Во власти дьявола | страница 57



Опоздав почти на час, Софи наконец появилась. Она надела элегантнейшее вечернее платье. Ее волосы, поднятые наверх и изящно заколотые на затылке, пышной волной свободно спадали на шею. Поцеловав меня и Алису, она уселась лицом к Пурвьаншу, который поднялся из-за стола, чтобы с ней поздороваться.

— Ну, — начала она, — вы вроде бы хотели предложить мне ангажемент… Забавно, а разве не вы так низко интриговали, чтобы меня не приняли в «Комеди Франсэз»?

— Дорогая моя, — отпарировал Нат, — я поступил так для вашего же блага. Вы достойны лучшего, нежели этот морг! Или вы считаете себя созданной исключительно для того, чтобы играть этих глупых гусынь?

— Что вы имеете в виду?

— Да эту дурочку Сильвию, которую вы изображали в пьесе Мариво.

Она зло рассмеялась.

— Вы ничего не понимаете ни в Мариво, ни в Сильвии, как, впрочем, и в женщинах, бедняжка!

Это «бедняжка» ранило Пурвьанша в самое сердце.

— О, ясно, — сказал он раздраженно, — вы начитались мадам де Бовуар!

— А вы — Монтерлана, который называет женщин «самками — больными, опасными, никогда не умеющими быть до конца откровенными»! Разве не он избрал Своим девизом: «Брать, не отдаваясь»? И прибавлял: «Это — единственно приемлемая формула, которая может существовать между мужчиной, существом высшего порядка, и женщиной». Ничтожество, да!
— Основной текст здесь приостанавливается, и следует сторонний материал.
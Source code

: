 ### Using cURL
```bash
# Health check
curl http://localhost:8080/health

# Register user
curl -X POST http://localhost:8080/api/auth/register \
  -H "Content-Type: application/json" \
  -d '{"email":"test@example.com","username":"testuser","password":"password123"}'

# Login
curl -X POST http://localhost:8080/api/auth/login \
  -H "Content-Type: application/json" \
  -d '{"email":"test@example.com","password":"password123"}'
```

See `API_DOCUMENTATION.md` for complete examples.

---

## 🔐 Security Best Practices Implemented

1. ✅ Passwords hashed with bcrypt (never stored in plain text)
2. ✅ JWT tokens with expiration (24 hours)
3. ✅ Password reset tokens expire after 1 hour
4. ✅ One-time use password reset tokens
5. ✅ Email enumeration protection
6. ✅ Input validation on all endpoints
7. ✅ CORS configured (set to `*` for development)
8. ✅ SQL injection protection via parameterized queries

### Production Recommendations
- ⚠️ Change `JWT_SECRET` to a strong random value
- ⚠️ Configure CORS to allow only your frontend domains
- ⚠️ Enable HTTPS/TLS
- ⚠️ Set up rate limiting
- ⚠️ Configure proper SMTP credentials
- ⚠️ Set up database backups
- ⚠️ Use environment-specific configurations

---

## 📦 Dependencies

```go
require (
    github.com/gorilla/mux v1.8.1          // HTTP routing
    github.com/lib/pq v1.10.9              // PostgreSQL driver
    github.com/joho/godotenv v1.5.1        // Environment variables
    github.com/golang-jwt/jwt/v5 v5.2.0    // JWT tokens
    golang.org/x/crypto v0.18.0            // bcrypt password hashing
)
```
— О, на этот счет я легко мог бы засыпать вас другими цитатами, и гораздо лучшими! Запах женщины, «этот нежный запах, почти раздражающий, и это тело — без мускулов, без нервов, точно какой-то белесый моллюск…» Но тут вы ошиблись, это не Монтерлан, это — Коста! И, возвращаясь к нашему разговору, когда Расин пишет: «Меня сушила страсть, томили сновиденья» [6], разве он говорит о себе? Нет, это Федра осмелилась излить свою любовь Ипполиту. Вы путаете персонаж с его автором — точно так, как все эти глупцы, которые принимают тень за саму жертву.
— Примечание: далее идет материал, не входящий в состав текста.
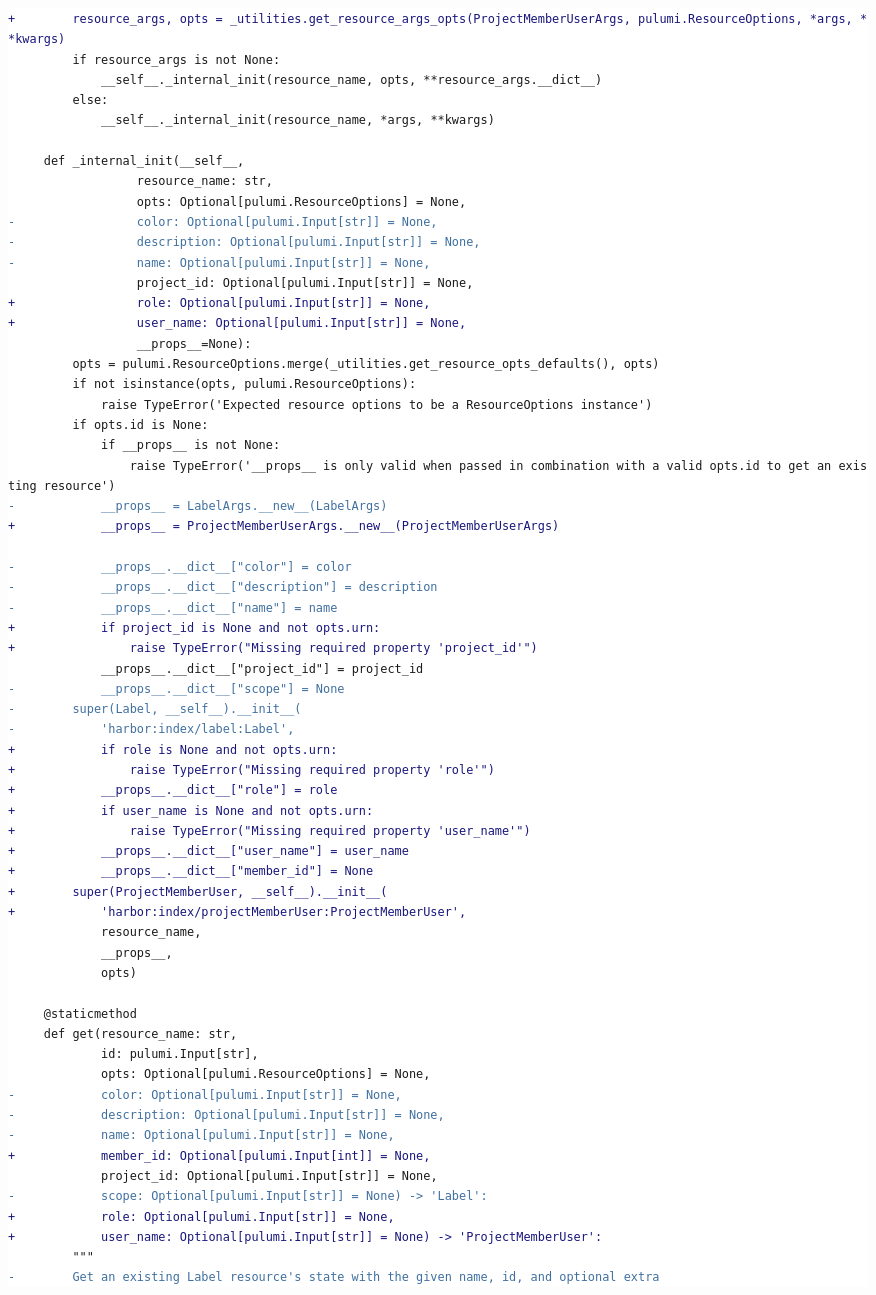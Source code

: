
 ```diff
+        resource_args, opts = _utilities.get_resource_args_opts(ProjectMemberUserArgs, pulumi.ResourceOptions, *args, **kwargs)
         if resource_args is not None:
             __self__._internal_init(resource_name, opts, **resource_args.__dict__)
         else:
             __self__._internal_init(resource_name, *args, **kwargs)
 
     def _internal_init(__self__,
                  resource_name: str,
                  opts: Optional[pulumi.ResourceOptions] = None,
-                 color: Optional[pulumi.Input[str]] = None,
-                 description: Optional[pulumi.Input[str]] = None,
-                 name: Optional[pulumi.Input[str]] = None,
                  project_id: Optional[pulumi.Input[str]] = None,
+                 role: Optional[pulumi.Input[str]] = None,
+                 user_name: Optional[pulumi.Input[str]] = None,
                  __props__=None):
         opts = pulumi.ResourceOptions.merge(_utilities.get_resource_opts_defaults(), opts)
         if not isinstance(opts, pulumi.ResourceOptions):
             raise TypeError('Expected resource options to be a ResourceOptions instance')
         if opts.id is None:
             if __props__ is not None:
                 raise TypeError('__props__ is only valid when passed in combination with a valid opts.id to get an existing resource')
-            __props__ = LabelArgs.__new__(LabelArgs)
+            __props__ = ProjectMemberUserArgs.__new__(ProjectMemberUserArgs)
 
-            __props__.__dict__["color"] = color
-            __props__.__dict__["description"] = description
-            __props__.__dict__["name"] = name
+            if project_id is None and not opts.urn:
+                raise TypeError("Missing required property 'project_id'")
             __props__.__dict__["project_id"] = project_id
-            __props__.__dict__["scope"] = None
-        super(Label, __self__).__init__(
-            'harbor:index/label:Label',
+            if role is None and not opts.urn:
+                raise TypeError("Missing required property 'role'")
+            __props__.__dict__["role"] = role
+            if user_name is None and not opts.urn:
+                raise TypeError("Missing required property 'user_name'")
+            __props__.__dict__["user_name"] = user_name
+            __props__.__dict__["member_id"] = None
+        super(ProjectMemberUser, __self__).__init__(
+            'harbor:index/projectMemberUser:ProjectMemberUser',
             resource_name,
             __props__,
             opts)
 
     @staticmethod
     def get(resource_name: str,
             id: pulumi.Input[str],
             opts: Optional[pulumi.ResourceOptions] = None,
-            color: Optional[pulumi.Input[str]] = None,
-            description: Optional[pulumi.Input[str]] = None,
-            name: Optional[pulumi.Input[str]] = None,
+            member_id: Optional[pulumi.Input[int]] = None,
             project_id: Optional[pulumi.Input[str]] = None,
-            scope: Optional[pulumi.Input[str]] = None) -> 'Label':
+            role: Optional[pulumi.Input[str]] = None,
+            user_name: Optional[pulumi.Input[str]] = None) -> 'ProjectMemberUser':
         """
-        Get an existing Label resource's state with the given name, id, and optional extra
```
Странная это была дуэль! Софи вновь перешла в наступление:

— Кто сохнет, кто томится? Уж не вы ли?

Удар вышел прямым, неожиданным и жестоким. Мы заметили изумление на лице Ната. Но через мгновение ответный удар полетел как стрела:

— Это — Федра, а значит, вы!

— Я? «Что ж! Узнай теперь ты Федры ярость!» [7]. Я вас ненавижу и никогда не подпишу с вами никакого контракта.

Теперь настала очередь Пурвьанша расхохотаться.
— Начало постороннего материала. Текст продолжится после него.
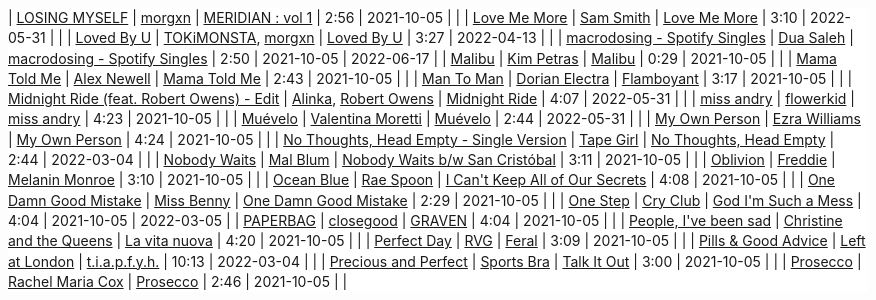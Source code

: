 | [LOSING MYSELF](https://open.spotify.com/track/42o73NUStZDhMYeW7lRLnm) | [morgxn](https://open.spotify.com/artist/034u8Qcs47NHkRQXaWkLXW) | [MERIDIAN : vol 1](https://open.spotify.com/album/7HzXpoBSz66DB7G35p3oeO) | 2:56 | 2021-10-05 |  |
| [Love Me More](https://open.spotify.com/track/16MQETUgqXwY4lZcyRafU3) | [Sam Smith](https://open.spotify.com/artist/2wY79sveU1sp5g7SokKOiI) | [Love Me More](https://open.spotify.com/album/59NkDiHvjWqXHHIxzoWAUe) | 3:10 | 2022-05-31 |  |
| [Loved By U](https://open.spotify.com/track/1SldN7GTd0ADTjspv96wCl) | [TOKiMONSTA](https://open.spotify.com/artist/3VwKSHAfgzV1DOHV0aANCI), [morgxn](https://open.spotify.com/artist/034u8Qcs47NHkRQXaWkLXW) | [Loved By U](https://open.spotify.com/album/3ZWTn4QQX16aHY64yVeC1D) | 3:27 | 2022-04-13 |  |
| [macrodosing \- Spotify Singles](https://open.spotify.com/track/7BDQqjYCBiqtEuDzWtUaln) | [Dua Saleh](https://open.spotify.com/artist/2DGBzoOLcKLK3eWxFyugdB) | [macrodosing \- Spotify Singles](https://open.spotify.com/album/5TGRGz8e1vdknsuShTrBZr) | 2:50 | 2021-10-05 | 2022-06-17 |
| [Malibu](https://open.spotify.com/track/31k41EAntOsjbRBcAASfiL) | [Kim Petras](https://open.spotify.com/artist/3Xt3RrJMFv5SZkCfUE8C1J) | [Malibu](https://open.spotify.com/album/7AiqBnEFt4gCA9XpKUoZRl) | 0:29 | 2021-10-05 |  |
| [Mama Told Me](https://open.spotify.com/track/5hO0jrFAVdZcVbfj4Y6VFR) | [Alex Newell](https://open.spotify.com/artist/2vGaSKEDFsVPBgcnGxqlBN) | [Mama Told Me](https://open.spotify.com/album/2EGmmPZw7m8FoWz5KW6SGN) | 2:43 | 2021-10-05 |  |
| [Man To Man](https://open.spotify.com/track/4C9DiRUDbryWo0FRjozaoo) | [Dorian Electra](https://open.spotify.com/artist/202HZzqKvPsMHcbwnDZx7u) | [Flamboyant](https://open.spotify.com/album/4svcCm5yRZtKE0tXn4n1cn) | 3:17 | 2021-10-05 |  |
| [Midnight Ride \(feat\. Robert Owens\) \- Edit](https://open.spotify.com/track/0jwxH5tgK1LNvFVR4ZVqjb) | [Alinka](https://open.spotify.com/artist/3qBqW8kIRZbPxbSgAyP7ls), [Robert Owens](https://open.spotify.com/artist/407nV5hO7mZap3UJdpTr4t) | [Midnight Ride](https://open.spotify.com/album/709wOwF53N1Z55OsZZJDAa) | 4:07 | 2022-05-31 |  |
| [miss andry](https://open.spotify.com/track/4IxRx6byFf1RuXcbNny5qj) | [flowerkid](https://open.spotify.com/artist/4VFDBAAO80bu4bTcVJ6M8i) | [miss andry](https://open.spotify.com/album/4BeN8xu9ZEPUIPEFVFHuN6) | 4:23 | 2021-10-05 |  |
| [Muévelo](https://open.spotify.com/track/4kdFcU4x4XP1ASmTlEOh1c) | [Valentina Moretti](https://open.spotify.com/artist/1smi39GfJBKzbFCPwogmRS) | [Muévelo](https://open.spotify.com/album/2jIsFPTbrgSenWx8irjJea) | 2:44 | 2022-05-31 |  |
| [My Own Person](https://open.spotify.com/track/0o0BtyLhvu05czmflES2tH) | [Ezra Williams](https://open.spotify.com/artist/0vNuaHjk7DINrw3iRkYs48) | [My Own Person](https://open.spotify.com/album/04D3qjBVzStR7FNHXFK373) | 4:24 | 2021-10-05 |  |
| [No Thoughts, Head Empty \- Single Version](https://open.spotify.com/track/7v5rX1Id8Lo1t8SeKcGWMf) | [Tape Girl](https://open.spotify.com/artist/04RmwYKUtw7TelYW3UQ3L6) | [No Thoughts, Head Empty](https://open.spotify.com/album/1mc4tA9yDBwHlt6XBGKnlW) | 2:44 | 2022-03-04 |  |
| [Nobody Waits](https://open.spotify.com/track/6v6sA8JPGVJu2okyDzsHTv) | [Mal Blum](https://open.spotify.com/artist/4tT8fWyOy0hVI7jo9fJmXX) | [Nobody Waits b/w San Cristóbal](https://open.spotify.com/album/629KM39iIYEXQc4f0xj9pz) | 3:11 | 2021-10-05 |  |
| [Oblivion](https://open.spotify.com/track/3VPXAK07TMZXyNvIMyVKgn) | [Freddie](https://open.spotify.com/artist/6AiidoqL85n3AcQhXvrkoK) | [Melanin Monroe](https://open.spotify.com/album/2ZuCOr5XBtkZf1h8kYoz0L) | 3:10 | 2021-10-05 |  |
| [Ocean Blue](https://open.spotify.com/track/3eb9lgvOpZoW3qpW30PNOZ) | [Rae Spoon](https://open.spotify.com/artist/507TICFblljsw2Nbk7wXbx) | [I Can't Keep All of Our Secrets](https://open.spotify.com/album/7604OwDlNemsGBzUmvZKZr) | 4:08 | 2021-10-05 |  |
| [One Damn Good Mistake](https://open.spotify.com/track/2DfS2yvoaaocFqxnim2t2M) | [Miss Benny](https://open.spotify.com/artist/4tcbyfp5CTM0m9AQYGduIX) | [One Damn Good Mistake](https://open.spotify.com/album/1oHrfqFOxI7l3rEgll2wUG) | 2:29 | 2021-10-05 |  |
| [One Step](https://open.spotify.com/track/3zoNCayQkf8SsIOXoPNhnh) | [Cry Club](https://open.spotify.com/artist/41KaTg5AhCYSn2MUUJq0P3) | [God I'm Such a Mess](https://open.spotify.com/album/7e3GRkv2O4UYloc84l7wLD) | 4:04 | 2021-10-05 | 2022-03-05 |
| [PAPERBAG](https://open.spotify.com/track/4KNHsUU5II2BqlNfNK4n5Z) | [closegood](https://open.spotify.com/artist/5ccNPpXpCTFMhvcytsGahy) | [GRAVEN](https://open.spotify.com/album/5WMqDLP9BqcRvsuV8hibMP) | 4:04 | 2021-10-05 |  |
| [People, I've been sad](https://open.spotify.com/track/5stdNNY7SUv12p5sLkaBlL) | [Christine and the Queens](https://open.spotify.com/artist/04vj3iPUiVh5melWr0w3xT) | [La vita nuova](https://open.spotify.com/album/3uF0lelesKigBc6H9NGzDq) | 4:20 | 2021-10-05 |  |
| [Perfect Day](https://open.spotify.com/track/3as34NSXSAq8GII0L2mpq2) | [RVG](https://open.spotify.com/artist/4a2c6VZMfp0CdNg1JgSPR9) | [Feral](https://open.spotify.com/album/3CG7xLmHCRCpwpkM8Z57DV) | 3:09 | 2021-10-05 |  |
| [Pills & Good Advice](https://open.spotify.com/track/7mVua1NkDiqHpy5YDkUCfu) | [Left at London](https://open.spotify.com/artist/3xPCFC8f7U3raEXOXQ3MrE) | [t.i.a.p.f.y.h.](https://open.spotify.com/album/3AmtZIC01fVMxFCGIIlMzO) | 10:13 | 2022-03-04 |  |
| [Precious and Perfect](https://open.spotify.com/track/4pxxxqnaDQZMEHWS9AP5gD) | [Sports Bra](https://open.spotify.com/artist/3U4YNgmMwXjWfIt4UTNm4b) | [Talk It Out](https://open.spotify.com/album/2Pd2r2Lif7ChcLIlZNPG61) | 3:00 | 2021-10-05 |  |
| [Prosecco](https://open.spotify.com/track/4rrEmelWLx5GkbpKTFWbcx) | [Rachel Maria Cox](https://open.spotify.com/artist/1xIb3fCc3TqfNJ24DNKKBq) | [Prosecco](https://open.spotify.com/album/6KeTVzhEgbAHWt3NTJ5QvI) | 2:46 | 2021-10-05 |  |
— Умру со смеху! Можно подумать, мы тут играем Гольдони! Или, скорее, Фейдо! Пардон, еще хуже: Куртелина! Не Бергсон ли говорил, что «водевиль имеет такое же отношение к реальной жизни, как говорящая кукла — к человеку»? Но хватит! Я вижу, что вы меня ненавидите за то, что мне удалось помешать вам совершить тяжкую ошибку. «Комеди Франсэз» ничего не стоит.